Experts are wary of “Instagram Kids”

Instagram has begun censoring adult content to protect its younger audience. Brittany Tankersley | Photographer

By Samantha Bradsky | Reporter

Facebook paused the company’s building of “Instagram Kids” — an Instagram specifically geared toward youth age 13 and under — on Sept. 27 after facing considerable backlash from lawmakers and the general public.

According to a Wall Street Journal investigation, Facebook formed a team tasked with studying preteens and figuring out how to compete with newer social media platforms coming into the scene. The Journal obtained leaked documents referring to children as a “valuable but untapped audience.”

The controversy has caused questions to rise regarding the morality of social media platforms targeting youth. Facebook stated that the company believes “building ‘Instagram Kids’ is the right thing to do.” At the same time, lawmakers have called for a complete abandonment of the project, pointing toward the adverse effects that social media — particularly Instagram — has on the mental health of youth.

Angela Gorrell — an author, expert on new media and assistant professor of practical theology — gave her opinion on Facebook targeting youth to stay in the game.

“Facebook has this really good mission,” Gorrell said. “Every platform actually has a pretty good mission statement — like really good things that they want to do in the world — but they all want to make money too. In particular, Facebook and Instagram are interested in ‘How do we make money by getting your attention, keeping your attention and holding your attention, so we can make money off of your attention?’”

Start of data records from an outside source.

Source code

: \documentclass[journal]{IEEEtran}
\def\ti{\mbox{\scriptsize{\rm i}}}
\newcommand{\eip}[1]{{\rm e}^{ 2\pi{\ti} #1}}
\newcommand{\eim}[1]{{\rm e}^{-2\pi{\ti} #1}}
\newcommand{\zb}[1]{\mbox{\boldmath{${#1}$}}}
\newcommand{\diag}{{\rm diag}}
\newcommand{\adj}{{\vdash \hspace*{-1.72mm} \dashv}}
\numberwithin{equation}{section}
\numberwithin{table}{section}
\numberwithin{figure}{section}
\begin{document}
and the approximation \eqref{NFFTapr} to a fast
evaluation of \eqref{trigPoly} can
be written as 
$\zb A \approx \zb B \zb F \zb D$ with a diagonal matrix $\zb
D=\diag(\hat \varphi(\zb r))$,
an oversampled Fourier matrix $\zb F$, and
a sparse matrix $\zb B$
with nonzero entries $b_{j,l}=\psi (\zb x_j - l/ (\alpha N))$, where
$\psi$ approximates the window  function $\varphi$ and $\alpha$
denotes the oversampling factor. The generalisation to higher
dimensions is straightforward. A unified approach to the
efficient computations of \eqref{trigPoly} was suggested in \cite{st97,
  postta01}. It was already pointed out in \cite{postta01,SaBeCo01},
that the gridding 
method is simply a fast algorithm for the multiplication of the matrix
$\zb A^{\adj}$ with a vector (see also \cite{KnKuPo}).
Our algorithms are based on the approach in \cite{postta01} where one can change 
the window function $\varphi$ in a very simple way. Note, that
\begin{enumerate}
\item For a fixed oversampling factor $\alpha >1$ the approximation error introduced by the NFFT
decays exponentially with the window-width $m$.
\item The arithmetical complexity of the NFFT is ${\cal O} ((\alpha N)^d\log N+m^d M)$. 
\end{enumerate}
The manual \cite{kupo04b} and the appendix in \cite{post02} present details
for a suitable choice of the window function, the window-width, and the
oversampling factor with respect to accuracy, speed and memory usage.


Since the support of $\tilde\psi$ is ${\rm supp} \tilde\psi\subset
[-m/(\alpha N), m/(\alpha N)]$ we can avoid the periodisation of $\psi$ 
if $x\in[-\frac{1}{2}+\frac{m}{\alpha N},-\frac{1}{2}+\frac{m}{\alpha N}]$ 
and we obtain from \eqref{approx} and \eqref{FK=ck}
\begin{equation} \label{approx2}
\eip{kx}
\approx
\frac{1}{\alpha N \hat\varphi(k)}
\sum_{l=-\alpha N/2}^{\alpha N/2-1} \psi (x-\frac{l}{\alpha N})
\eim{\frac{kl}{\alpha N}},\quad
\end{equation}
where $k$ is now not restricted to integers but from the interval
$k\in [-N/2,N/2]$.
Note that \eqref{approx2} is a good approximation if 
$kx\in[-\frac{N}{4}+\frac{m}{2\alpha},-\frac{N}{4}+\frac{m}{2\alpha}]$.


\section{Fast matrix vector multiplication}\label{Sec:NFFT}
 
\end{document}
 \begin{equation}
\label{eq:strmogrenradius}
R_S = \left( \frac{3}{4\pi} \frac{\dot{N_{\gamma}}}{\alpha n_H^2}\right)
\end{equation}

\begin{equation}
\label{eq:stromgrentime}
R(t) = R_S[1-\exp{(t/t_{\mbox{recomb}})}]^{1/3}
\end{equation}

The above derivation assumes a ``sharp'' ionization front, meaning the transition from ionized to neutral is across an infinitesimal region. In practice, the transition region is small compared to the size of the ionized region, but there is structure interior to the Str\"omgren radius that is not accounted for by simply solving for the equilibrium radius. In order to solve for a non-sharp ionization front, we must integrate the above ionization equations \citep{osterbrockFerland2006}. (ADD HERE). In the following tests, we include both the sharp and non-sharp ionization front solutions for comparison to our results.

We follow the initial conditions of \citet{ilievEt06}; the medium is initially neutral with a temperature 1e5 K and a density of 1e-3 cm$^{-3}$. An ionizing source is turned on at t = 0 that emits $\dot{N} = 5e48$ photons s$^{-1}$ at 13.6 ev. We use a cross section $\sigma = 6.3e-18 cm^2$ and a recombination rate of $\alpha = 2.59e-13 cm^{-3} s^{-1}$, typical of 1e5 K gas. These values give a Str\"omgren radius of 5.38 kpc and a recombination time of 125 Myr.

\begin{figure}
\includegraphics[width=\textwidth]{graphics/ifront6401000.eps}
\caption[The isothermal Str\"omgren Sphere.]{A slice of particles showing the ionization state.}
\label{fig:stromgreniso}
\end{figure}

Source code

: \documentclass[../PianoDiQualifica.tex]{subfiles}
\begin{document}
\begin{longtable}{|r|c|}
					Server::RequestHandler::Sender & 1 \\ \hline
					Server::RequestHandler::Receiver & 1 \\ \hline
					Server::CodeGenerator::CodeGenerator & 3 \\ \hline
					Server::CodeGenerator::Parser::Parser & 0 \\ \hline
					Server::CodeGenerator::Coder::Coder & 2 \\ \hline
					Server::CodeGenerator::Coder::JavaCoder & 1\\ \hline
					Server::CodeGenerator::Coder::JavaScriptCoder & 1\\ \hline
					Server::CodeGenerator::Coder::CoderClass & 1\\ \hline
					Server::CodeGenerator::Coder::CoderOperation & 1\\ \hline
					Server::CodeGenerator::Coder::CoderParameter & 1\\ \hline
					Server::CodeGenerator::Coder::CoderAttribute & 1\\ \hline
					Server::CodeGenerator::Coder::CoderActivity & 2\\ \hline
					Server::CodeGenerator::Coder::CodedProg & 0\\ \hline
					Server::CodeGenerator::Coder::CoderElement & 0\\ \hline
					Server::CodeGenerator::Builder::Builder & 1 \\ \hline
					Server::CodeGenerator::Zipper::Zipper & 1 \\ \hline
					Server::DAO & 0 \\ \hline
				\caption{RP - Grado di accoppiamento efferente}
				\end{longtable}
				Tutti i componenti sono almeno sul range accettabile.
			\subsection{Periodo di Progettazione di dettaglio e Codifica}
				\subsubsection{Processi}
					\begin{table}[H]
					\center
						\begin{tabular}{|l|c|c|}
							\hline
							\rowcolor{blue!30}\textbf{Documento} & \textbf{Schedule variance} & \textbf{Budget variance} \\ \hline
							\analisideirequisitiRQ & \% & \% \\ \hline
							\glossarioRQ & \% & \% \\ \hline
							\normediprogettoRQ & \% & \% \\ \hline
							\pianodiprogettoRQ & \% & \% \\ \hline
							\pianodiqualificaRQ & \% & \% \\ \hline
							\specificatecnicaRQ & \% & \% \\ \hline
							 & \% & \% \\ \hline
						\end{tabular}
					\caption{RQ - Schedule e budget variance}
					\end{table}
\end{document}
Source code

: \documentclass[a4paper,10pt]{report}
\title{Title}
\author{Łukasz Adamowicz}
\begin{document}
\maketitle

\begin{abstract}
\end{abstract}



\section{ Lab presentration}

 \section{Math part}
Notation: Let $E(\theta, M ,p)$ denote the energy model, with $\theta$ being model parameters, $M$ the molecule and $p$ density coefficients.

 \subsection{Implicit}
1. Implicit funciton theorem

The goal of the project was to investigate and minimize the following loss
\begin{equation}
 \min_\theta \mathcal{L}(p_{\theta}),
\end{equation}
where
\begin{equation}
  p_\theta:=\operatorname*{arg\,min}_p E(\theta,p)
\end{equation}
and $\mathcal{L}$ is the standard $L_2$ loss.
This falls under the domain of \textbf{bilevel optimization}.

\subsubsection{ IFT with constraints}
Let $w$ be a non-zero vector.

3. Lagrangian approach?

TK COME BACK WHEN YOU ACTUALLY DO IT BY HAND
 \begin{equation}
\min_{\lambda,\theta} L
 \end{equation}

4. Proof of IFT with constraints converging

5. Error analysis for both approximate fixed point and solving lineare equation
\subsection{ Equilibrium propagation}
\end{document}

Currently, Instagram prohibits users under age 13 from joining the platform. However, the prohibition is not entirely effective.

According to Instagram’s website, the “Instagram Kids” project was started “to address an important problem seen across our industry: kids are getting phones younger and younger, misrepresenting their age and downloading apps that are meant for those 13 or older.”

“I talk a lot about how we need to train young people to use social media similar to how we train them to use a car,” Gorrell said. “We don’t just put a 16-year-old in a car and let them figure it out on their own. I think we’ve got to think about social media in the same way. We’ve got to think of it like cars; cars are helpful in our lives, but they’re also very dangerous.”

The irony in the world of the constantly connected exists in studies revealing increased loneliness and isolation. According to the Royal Society for Public Health, anxiety and depression rates have increased by 70% in the past 25 years. Social media has also been linked to increased rates of anxiety, depression and poor sleep.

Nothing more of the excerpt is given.